New Levels of Patheticness, One Semester Only!
Death by Grad School
I keep telling myself various unhel[ful axiomatic phrases. Mantras, if you will (but you probably won't). Like, "You chose this," or "You know you love it."
I am right on both counts: I did choose this "life" and I do love it. In fact, if someone gave me $20 million, I'd probably go to grad school forever. And write bad poetry. And learn every langauge in the world.
But I did not choose to be this stressed out; I did not choose to have such restraints put on my time and body. Here's Amy's Monday, and Tuesday for example.
5:50 am Wake up.

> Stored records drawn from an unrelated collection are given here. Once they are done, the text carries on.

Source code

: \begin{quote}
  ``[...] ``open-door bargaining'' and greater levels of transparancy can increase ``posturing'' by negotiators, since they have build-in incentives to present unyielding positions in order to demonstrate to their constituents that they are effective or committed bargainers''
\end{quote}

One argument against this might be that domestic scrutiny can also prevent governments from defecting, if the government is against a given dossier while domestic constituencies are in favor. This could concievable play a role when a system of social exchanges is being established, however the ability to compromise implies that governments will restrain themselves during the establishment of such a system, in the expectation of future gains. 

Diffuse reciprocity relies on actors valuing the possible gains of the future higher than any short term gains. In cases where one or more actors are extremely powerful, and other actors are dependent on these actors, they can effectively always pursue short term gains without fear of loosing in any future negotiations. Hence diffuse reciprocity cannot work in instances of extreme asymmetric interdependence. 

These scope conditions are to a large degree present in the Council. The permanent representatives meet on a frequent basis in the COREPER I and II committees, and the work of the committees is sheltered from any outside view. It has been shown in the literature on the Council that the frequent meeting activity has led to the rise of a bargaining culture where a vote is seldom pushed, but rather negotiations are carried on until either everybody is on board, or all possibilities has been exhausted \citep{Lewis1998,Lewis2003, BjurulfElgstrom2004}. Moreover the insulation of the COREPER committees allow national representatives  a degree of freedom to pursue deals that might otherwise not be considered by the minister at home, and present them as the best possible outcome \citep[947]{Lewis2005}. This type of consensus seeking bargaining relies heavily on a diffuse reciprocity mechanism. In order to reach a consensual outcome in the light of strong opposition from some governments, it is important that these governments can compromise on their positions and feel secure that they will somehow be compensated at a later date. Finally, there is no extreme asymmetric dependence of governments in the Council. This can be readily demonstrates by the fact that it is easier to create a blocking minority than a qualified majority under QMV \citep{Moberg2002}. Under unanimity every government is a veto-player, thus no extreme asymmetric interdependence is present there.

Swear about the Yankees.
6:23 am On Bus.
7:00 am Starbucks for a cup of salvation
7:15 am In office, picking up stuff to teach with
7:30-8:20 Teaching.
8:30-11:30 In computer lab, grading, answering student emails, finishing up my own work.
11:30-12:20 Class.
12:30-1:15 Lunch while reading.
1:20-3:30 Back in computer lab, doing same as above. Mental breaks at 20 minute intervals
3:30-4:30 Class
4:30-5:00 Bus
5:00-6:00 Dinner, staring blankly at tv
6:00-9:00 Attempting reading, but half asleep.
9:00 Shower.
10:00 Try to stay awake for Daily Show. Usually fails, wake up with drool running down face at 10:20ish
10:30: Drool free, attempt to read again in bed.
Tuesday
1:00: Wake up with pen bleeding on pjs. Curse the Yankees. Try to remember if I took my pills.
1:45 Give up on reading; it's making no sense anyway.
5:50 am. Wake up.
Ditto through 8:30.
8:30 am. Realize I forgot to do something for Tarez. Spend next half hour frantically trying to finish it.

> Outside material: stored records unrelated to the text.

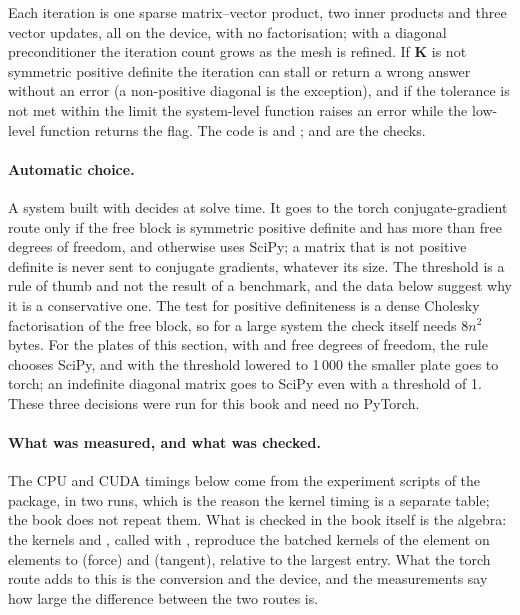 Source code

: Each iteration is one sparse matrix--vector product, two inner products and three vector updates, all on the device, with no factorisation; with a diagonal preconditioner the iteration count grows as the mesh is refined. If $\bm K$ is not symmetric positive definite the iteration can stall or return a wrong answer without an error (a non-positive diagonal is the exception), and if the tolerance is not met within the limit the system-level function raises an error while the low-level function returns the flag. The code is  and ;  and  are the checks.

\paragraph{Automatic choice.} A system built with  decides at solve time. It goes to the torch conjugate-gradient route only if the free block is symmetric positive definite and has more than \bktAutoThr{} free degrees of freedom, and otherwise uses SciPy; a matrix that is not positive definite is never sent to conjugate gradients, whatever its size. The threshold is a rule of thumb and not the result of a benchmark, and the data below suggest why it is a conservative one. The test for positive definiteness is a dense Cholesky factorisation of the free block, so for a large system the check itself needs $8n^2$ bytes. For the plates of this section, with \bktAutoSmallN{} and \bktAutoBigN{} free degrees of freedom, the rule chooses SciPy, and with the threshold lowered to 1\,000 the smaller plate goes to torch; an indefinite diagonal matrix goes to SciPy even with a threshold of 1. These three decisions were run for this book and need no PyTorch.

\paragraph{What was measured, and what was checked.} The CPU and CUDA timings below come from the experiment scripts of the package, in two runs, which is the reason the kernel timing is a separate table; the book does not repeat them. What is checked in the book itself is the algebra: the kernels  and , called with , reproduce the batched kernels of the element on \bktShadowNe{}  elements to \bktShadowForce{} (force) and \bktShadowTangent{} (tangent), relative to the largest entry. What the torch route adds to this is the conversion and the device, and the measurements say how large the difference between the two routes is.

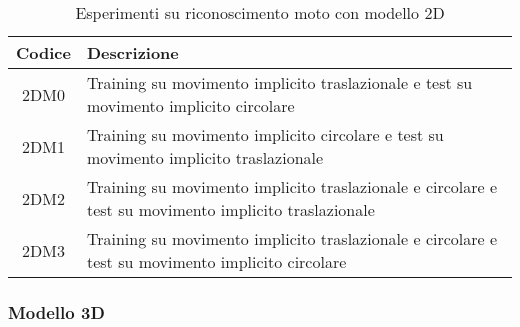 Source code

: \begin{table}[H]
	\begin{tabularx}{\textwidth}{|c|X|}
		\hline 
		\textbf{Codice} &
		\textbf{Descrizione} \\ 
		
		\hline 2DM0 &
		Training su movimento implicito traslazionale e test su movimento implicito circolare \\ 
		
		\hline 2DM1 &
		Training su movimento implicito circolare e test su movimento implicito traslazionale \\ 
		
		\hline 2DM2 & 
		Training su movimento implicito traslazionale e circolare e test su movimento implicito traslazionale \\ 
		
		\hline 2DM3 & 
		Training su movimento implicito traslazionale e circolare e test su movimento implicito circolare \\ 
		\hline 
	\end{tabularx}
	\caption{Esperimenti su riconoscimento moto con modello 2D}
	\label{esperimenti-riconoscimento-2D}
\end{table}

\newpage

\subsubsection{Modello 3D}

9:00-10:20 Mentoring. Room begins to spin at around 10:00.
10:30-11:45 Burke class. Most fun class of all. Like coming home.
12:00-12:30 Bus.
12:30-1:30 Lunch, with the missed Daily Show
1:30-5:30 Nap. Pretty much the only quality sleep all week.

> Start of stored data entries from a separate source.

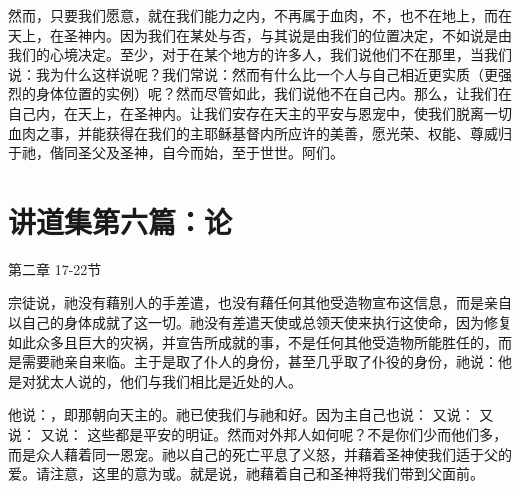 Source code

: 然而，只要我们愿意，就在我们能力之内，不再属于血肉，不，也不在地上，而在天上，在圣神内。因为我们在某处与否，与其说是由我们的位置决定，不如说是由我们的心境决定。至少，对于在某个地方的许多人，我们说他们不在那里，当我们说：我为什么这样说呢？我们常说：然而有什么比一个人与自己相近更实质（更强烈的身体位置的实例）呢？然而尽管如此，我们说他不在自己内。那么，让我们在自己内，在天上，在圣神内。让我们安存在天主的平安与恩宠中，使我们脱离一切血肉之事，并能获得在我们的主耶稣基督内所应许的美善，愿光荣、权能、尊威归于祂，偕同圣父及圣神，自今而始，至于世世。阿们。\par



\section{讲道集第六篇：论}

第二章 17-22节 \par

\par

宗徒说，祂没有藉别人的手差遣，也没有藉任何其他受造物宣布这信息，而是亲自以自己的身体成就了这一切。祂没有差遣天使或总领天使来执行这使命，因为修复如此众多且巨大的灾祸，并宣告所成就的事，不是任何其他受造物所能胜任的，而是需要祂亲自来临。主于是取了仆人的身份，甚至几乎取了仆役的身份，祂说：他是对犹太人说的，他们与我们相比是近处的人。\par

他说：，即那朝向天主的。祂已使我们与祂和好。因为主自己也说： 又说： 又说： 又说： 这些都是平安的明证。然而对外邦人如何呢？不是你们少而他们多，而是众人藉着同一恩宠。祂以自己的死亡平息了义怒，并藉着圣神使我们适于父的爱。请注意，这里的意为或。就是说，祂藉着自己和圣神将我们带到父面前。\par

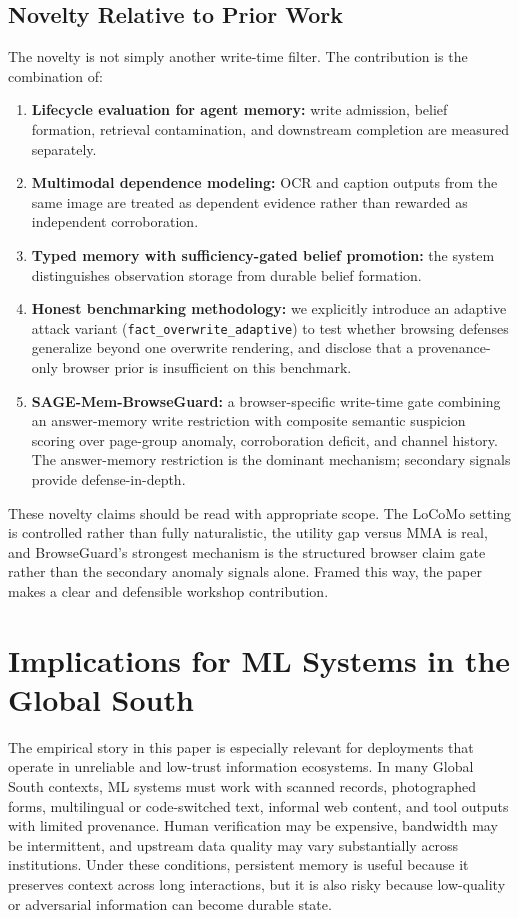 \documentclass{article}
\begin{document}
\subsection{Novelty Relative to Prior Work}

The novelty is not simply another write-time filter. The contribution is the combination of:

\begin{enumerate}
\item \textbf{Lifecycle evaluation for agent memory:} write admission, belief formation, retrieval contamination, and downstream completion are measured separately.
\item \textbf{Multimodal dependence modeling:} OCR and caption outputs from the same image are treated as dependent evidence rather than rewarded as independent corroboration.
\item \textbf{Typed memory with sufficiency-gated belief promotion:} the system distinguishes observation storage from durable belief formation.
\item \textbf{Honest benchmarking methodology:} we explicitly introduce an adaptive attack variant (\texttt{fact\_overwrite\_adaptive}) to test whether browsing defenses generalize beyond one overwrite rendering, and disclose that a provenance-only browser prior is insufficient on this benchmark.
\item \textbf{SAGE-Mem-BrowseGuard:} a browser-specific write-time gate combining an answer-memory write restriction with composite semantic suspicion scoring over page-group anomaly, corroboration deficit, and channel history. The answer-memory restriction is the dominant mechanism; secondary signals provide defense-in-depth.
\end{enumerate}

These novelty claims should be read with appropriate scope. The LoCoMo setting is controlled rather than fully naturalistic, the utility gap versus MMA is real, and BrowseGuard's strongest mechanism is the structured browser claim gate rather than the secondary anomaly signals alone. Framed this way, the paper makes a clear and defensible workshop contribution.



\section{Implications for ML Systems in the Global South}

The empirical story in this paper is especially relevant for deployments that operate in unreliable and low-trust information ecosystems. In many Global South contexts, ML systems must work with scanned records, photographed forms, multilingual or code-switched text, informal web content, and tool outputs with limited provenance. Human verification may be expensive, bandwidth may be intermittent, and upstream data quality may vary substantially across institutions. Under these conditions, persistent memory is useful because it preserves context across long interactions, but it is also risky because low-quality or adversarial information can become durable state.
\end{document}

5:30-6:15 Dinner. Assuming I can stay conscious enough to make it.
6:15-10:00 Various readings. Might look at dishes and laundry, but little chance of doing either one. Observe the chocolate wrappers on the floor with a zen-like calm.
10:00 Shower
10:30-5:50 Attempt to sleep. Wake up at 2:00 with guilt for not reading better during Monday evening.
Lather, rinse, repeat.
It's not horrible, I guess. But not much of a life.
It's 8:00 now, and I'm too sleepy to do what needs done, i.e. write the outline of my paper. The words swim in front of my eyes.
Theory has made less and less sense lately. That's a bad thing, because abstraction is usually what I'm good at. I just feel that it's going too fast, that if I could slow it down even a fraction, by 10% or even less, I could hold on to the things flying by me.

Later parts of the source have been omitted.